- [Records supplied]:
+++++

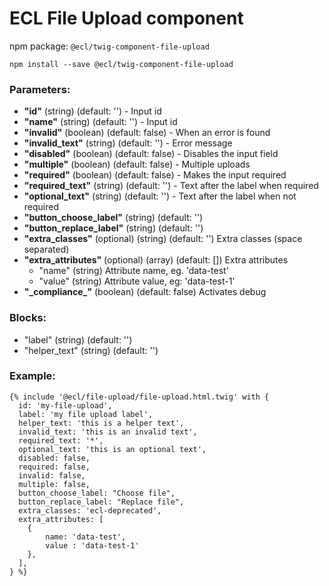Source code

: # ECL File Upload component

npm package: `@ecl/twig-component-file-upload`

```shell
npm install --save @ecl/twig-component-file-upload
```

### Parameters:

- **"id"** (string) (default: '') - Input id
- **"name"** (string) (default: '') - Input id
- **"invalid"** (boolean) (default: false) - When an error is found
- **"invalid_text"** (string) (default: '') - Error message
- **"disabled"** (boolean) (default: false) - Disables the input field
- **"multiple"** (boolean) (default: false) - Multiple uploads
- **"required"** (boolean) (default: false) - Makes the input required
- **"required_text"** (string) (default: '') - Text after the label when required
- **"optional_text"** (string) (default: '') - Text after the label when not required
- **"button_choose_label"** (string) (default: '')
- **"button_replace_label"** (string) (default: '')
- **"extra_classes"** (optional) (string) (default: '') Extra classes (space separated)
- **"extra_attributes"** (optional) (array) (default: []) Extra attributes
  - "name" (string) Attribute name, eg. 'data-test'
  - "value" (string) Attribute value, eg: 'data-test-1'
- **"\_compliance\_"** (boolean) (default: false) Activates debug

### Blocks:

- "label" (string) (default: '')
- "helper_text" (string) (default: '')

### Example:

<!-- prettier-ignore -->
```twig
{% include '@ecl/file-upload/file-upload.html.twig' with { 
  id: 'my-file-upload', 
  label: 'my file upload label', 
  helper_text: 'this is a helper text', 
  invalid_text: 'this is an invalid text', 
  required_text: '*', 
  optional_text: 'this is an optional text', 
  disabled: false, 
  required: false, 
  invalid: false, 
  multiple: false, 
  button_choose_label: "Choose file", 
  button_replace_label: "Replace file", 
  extra_classes: 'ecl-deprecated', 
  extra_attributes: [ 
    { 
        name: 'data-test', 
        value : 'data-test-1' 
    }, 
  ], 
} %}
```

+++++

- [Task description]: Could you report how many lines of the listing above hold "test"? Only the number is needed.

- [Output of the exercise]: 4